Sony Ericsson C905 Review

Introduction and Design
This is a global GSM phone. It can be used with AT&T and T-Mobile USA. The American version supports AT&T's 3G network.


In June, Sony Ericsson raised the bar for cameraphones announcing the first 8-megapixel phone intended for the European market - C905. A few months later, it just comes to the market, left behind the competition; Samsung already launched the INNOV8 and Pixon and LG offers its Renoir. The Cyber-shot model wasn’t first to hit the market, but it still might be the best so far. Although it is touted to be a “real camera rival”, the C905 has yet to prove that. The key characteristics in this aspect are a camera-like design, Xenon flash, face recognition, and picture tagging, thanks to the built-in GPS. C905 is the first non-smartphone of the manufacturer with an integrated Wi-Fi support, which can be used for Internet access and DLNA-compatible devices (e.g. to view pictures on DLNA-capable TV wirelessly).

The package includes:

  • Phone
  • Charger
  • USB cable
  • Stereo headset
  • USB adapter for M2 cards
  • Hand Strap

We definitely appreciate the USB adapter, which is a very elegant solution for data transfer from and to the card.

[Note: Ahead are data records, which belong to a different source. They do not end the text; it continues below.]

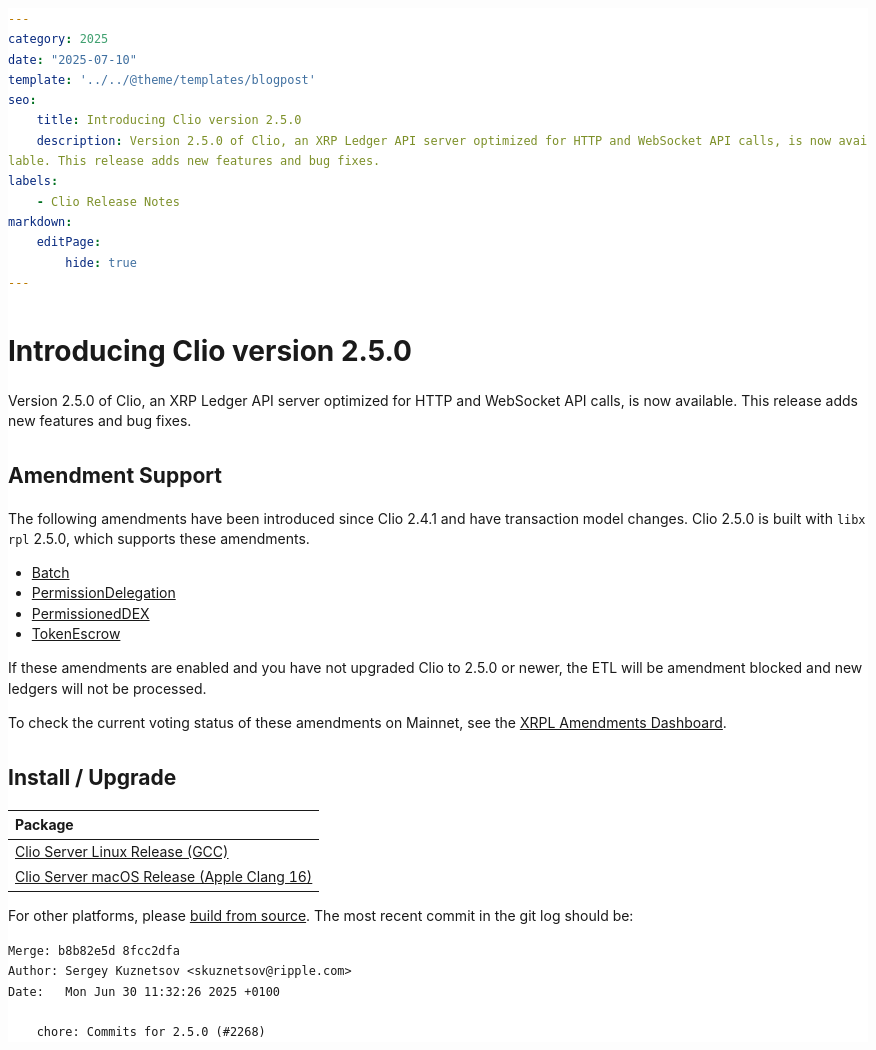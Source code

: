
 ```yaml
---
category: 2025
date: "2025-07-10"
template: '../../@theme/templates/blogpost'
seo:
    title: Introducing Clio version 2.5.0
    description: Version 2.5.0 of Clio, an XRP Ledger API server optimized for HTTP and WebSocket API calls, is now available. This release adds new features and bug fixes.
labels:
    - Clio Release Notes
markdown:
    editPage:
        hide: true
---
```

# Introducing Clio version 2.5.0

Version 2.5.0 of Clio, an XRP Ledger API server optimized for HTTP and WebSocket API calls, is now available. This release adds new features and bug fixes.

## Amendment Support

The following amendments have been introduced since Clio 2.4.1 and have transaction model changes. Clio 2.5.0 is built with `libxrpl` 2.5.0, which supports these amendments.

- [Batch](https://xrpl.org/resources/known-amendments#batch)
- [PermissionDelegation](https://xrpl.org/resources/known-amendments#permissiondelegation)
- [PermissionedDEX](https://xrpl.org/resources/known-amendments#permissioneddex)
- [TokenEscrow](https://xrpl.org/resources/known-amendments#tokenescrow)

If these amendments are enabled and you have not upgraded Clio to 2.5.0 or newer, the ETL will be amendment blocked and new ledgers will not be processed.

To check the current voting status of these amendments on Mainnet, see the [XRPL Amendments Dashboard](https://livenet.xrpl.org/amendments).

## Install / Upgrade

| Package  |
| :------- |
| [Clio Server Linux Release (GCC)](https://github.com/XRPLF/clio/releases/download/2.5.0/clio_server_Linux_Release_gcc.zip) |
| [Clio Server macOS Release (Apple Clang 16)](https://github.com/XRPLF/clio/releases/download/2.5.0/clio_server_macOS_Release_apple-clang.zip) |

For other platforms, please [build from source](https://github.com/XRPLF/clio/releases/tag/2.5.0). The most recent commit in the git log should be:

```text
Merge: b8b82e5d 8fcc2dfa
Author: Sergey Kuznetsov <skuznetsov@ripple.com>
Date:   Mon Jun 30 11:32:26 2025 +0100

    chore: Commits for 2.5.0 (#2268)
```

As Sony Ericsson claims, C905’s design really reminds us of the pocket digital cameras. That’s traditional for the manufacturer, but this model is the best so far in this aspect. It resembles a camera from all sides. It has the same dimensions and weight as a pocket camera, which definitely makes it ineligible to be called a small phone. However, this is no surprise for such a pretentious functionality-wise model.

You can compare the Sony Ericsson C905 with many other phones using our Size Visualization Tool.

The 2.4” display is larger than the other screens in the series (2“ in C902, and 2.2” in К850) but is way behind compared to the competition – 2.8” for INNOV8, 3” for Renoir and 3.2” for Pixon. There are no surprises in its specifications; QVGA with 262k color support, typical for Sony Ericsson. The images on it look good not only indoors but in bright sunlight too.

SSo far, all representatives of the Cyber-shot series were candybar, but C905 changes that. It is a slider intended to be used closed as a camera and opened as a phone (it can still act as a camera when opened). On the front, there are two shortcuts for Scenes and Shooting Modes (upper part) and two columns of three buttons on each side of the 5-way D-pad (bottom). We have nothing to say about the two small shortcuts, maybe because they are relatively rarely used, but we are definitely not happy with the rest. There are tiny channels between each button of the two “trios”, and pressing them is hardly felt due to the short drive they have. You’ll always activate them but the lack of a tactile feedback is kind of strange. The most observant readers have probably already noticed the camera function symbols on the D-pad - they light up in blue when the camera is active.

It is very easy to slide the phone open and it reveals the numeric keypad. There are channels between the rows of buttons but every row seems to be one body. Here, the drive of the keys is also short, but in contrast to the navigational ones, they have good tactile feedback, so we like them better. In slider phones, the upper row is usually hard to operate, because it’s too close to the edge, but C905 doesn’t have this problem. Nevertheless, there’s an irritating edge in the bottom. We will not recommend the keyboard to heavy texters, but that’s not a deal breaker.

In order to resemble a camera, C905 has to have similar controls. Those are located on the right side (top when in landscape mode) and they are: a volume/zoom rocker, keys for previewing and changing the shooting modeand the shutter illuminated in blue. The idea for changing the modes is better than the one seen in K850 and INNOV8, employing a 3-way switch. This will allow the user to review the images and go back to shooting by a single press of a button. Previously, with the 3-way switch you had to always check its position before selecting a mode. The left side houses only the M2 card slot and the one for the charger/headphones.

We like the design of the lid protecting the lens. In contrast to K850, it is not automatic and you have to slide it manually like in K800/K810. However, here it is not protruding but leveled. That’s a new type of mechanism where the bottom part sinks when opening the lid and rises back up when closing. We think this is the best idea for a manual camera lid in a phone. Underneath we have “hidden” the Xenon flash and the LED light used for focus assisting and when shooting a video, mini mirror and the lens, of course. It is interesting that such a flash is used even though the manufacturer was, claiming that overall, the PhotoFlash, also developed by Sony Ericsson’s engineers (based on LED and employed in C902), is better.